DATASET RECORDS:
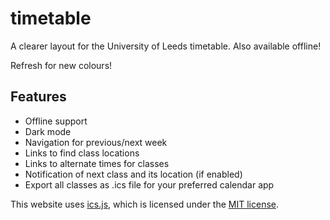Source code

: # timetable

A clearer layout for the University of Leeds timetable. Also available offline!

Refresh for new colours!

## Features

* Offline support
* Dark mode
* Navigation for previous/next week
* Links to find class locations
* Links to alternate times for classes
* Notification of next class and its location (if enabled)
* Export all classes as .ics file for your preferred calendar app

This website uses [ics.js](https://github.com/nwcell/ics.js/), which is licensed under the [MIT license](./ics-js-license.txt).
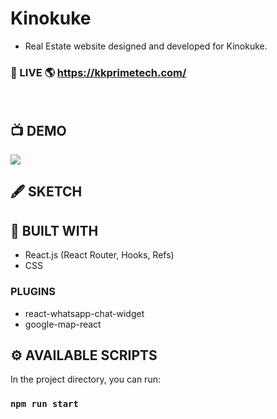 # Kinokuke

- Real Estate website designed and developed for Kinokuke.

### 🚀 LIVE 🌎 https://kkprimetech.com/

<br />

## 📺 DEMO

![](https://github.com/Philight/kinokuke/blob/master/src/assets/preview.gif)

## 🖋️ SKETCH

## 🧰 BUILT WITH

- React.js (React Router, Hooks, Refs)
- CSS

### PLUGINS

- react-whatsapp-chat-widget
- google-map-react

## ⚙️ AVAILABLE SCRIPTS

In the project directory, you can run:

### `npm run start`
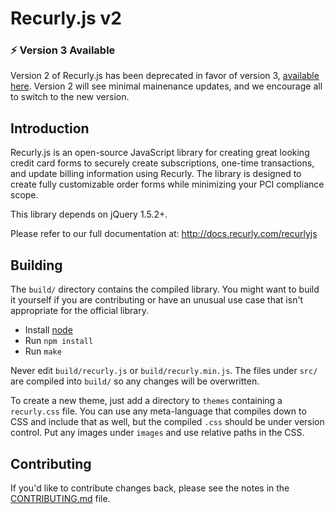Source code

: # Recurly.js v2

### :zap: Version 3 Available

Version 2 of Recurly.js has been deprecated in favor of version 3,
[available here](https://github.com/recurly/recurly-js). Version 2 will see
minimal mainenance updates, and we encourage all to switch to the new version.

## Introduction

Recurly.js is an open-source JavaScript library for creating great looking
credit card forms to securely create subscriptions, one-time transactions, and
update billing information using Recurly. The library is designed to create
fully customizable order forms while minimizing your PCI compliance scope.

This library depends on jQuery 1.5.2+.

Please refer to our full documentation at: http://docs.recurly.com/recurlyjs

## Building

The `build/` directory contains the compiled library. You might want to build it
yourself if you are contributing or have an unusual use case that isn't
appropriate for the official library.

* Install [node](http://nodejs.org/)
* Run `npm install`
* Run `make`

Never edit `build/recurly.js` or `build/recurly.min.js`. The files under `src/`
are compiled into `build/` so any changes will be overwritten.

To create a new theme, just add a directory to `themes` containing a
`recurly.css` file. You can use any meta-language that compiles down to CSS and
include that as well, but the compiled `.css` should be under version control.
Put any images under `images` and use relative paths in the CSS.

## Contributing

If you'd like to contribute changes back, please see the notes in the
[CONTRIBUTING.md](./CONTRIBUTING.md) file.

INSTRUCTIONS FOR THE TASK: All of the records above are to be copied exactly, minus the pictures.

RESULT BELOW:
Source code

: # timetable

A clearer layout for the University of Leeds timetable. Also available offline!

Refresh for new colours!

## Features

* Offline support
* Dark mode
* Navigation for previous/next week
* Links to find class locations
* Links to alternate times for classes
* Notification of next class and its location (if enabled)
* Export all classes as .ics file for your preferred calendar app

This website uses [ics.js](https://github.com/nwcell/ics.js/), which is licensed under the [MIT license](./ics-js-license.txt).
 # Kinokuke

- Real Estate website designed and developed for Kinokuke.

### 🚀 LIVE 🌎 https://kkprimetech.com/

<br />

## 📺 DEMO

![](https://github.com/Philight/kinokuke/blob/master/src/assets/preview.gif)

## 🖋️ SKETCH

## 🧰 BUILT WITH

- React.js (React Router, Hooks, Refs)
- CSS

### PLUGINS

- react-whatsapp-chat-widget
- google-map-react

## ⚙️ AVAILABLE SCRIPTS

In the project directory, you can run:

### `npm run start`
Source code

: # Recurly.js v2

### :zap: Version 3 Available

Version 2 of Recurly.js has been deprecated in favor of version 3,
[available here](https://github.com/recurly/recurly-js). Version 2 will see
minimal mainenance updates, and we encourage all to switch to the new version.

## Introduction

Recurly.js is an open-source JavaScript library for creating great looking
credit card forms to securely create subscriptions, one-time transactions, and
update billing information using Recurly. The library is designed to create
fully customizable order forms while minimizing your PCI compliance scope.

This library depends on jQuery 1.5.2+.

Please refer to our full documentation at: http://docs.recurly.com/recurlyjs

## Building

The `build/` directory contains the compiled library. You might want to build it
yourself if you are contributing or have an unusual use case that isn't
appropriate for the official library.

* Install [node](http://nodejs.org/)
* Run `npm install`
* Run `make`

Never edit `build/recurly.js` or `build/recurly.min.js`. The files under `src/`
are compiled into `build/` so any changes will be overwritten.

To create a new theme, just add a directory to `themes` containing a
`recurly.css` file. You can use any meta-language that compiles down to CSS and
include that as well, but the compiled `.css` should be under version control.
Put any images under `images` and use relative paths in the CSS.

## Contributing

If you'd like to contribute changes back, please see the notes in the
[CONTRIBUTING.md](./CONTRIBUTING.md) file.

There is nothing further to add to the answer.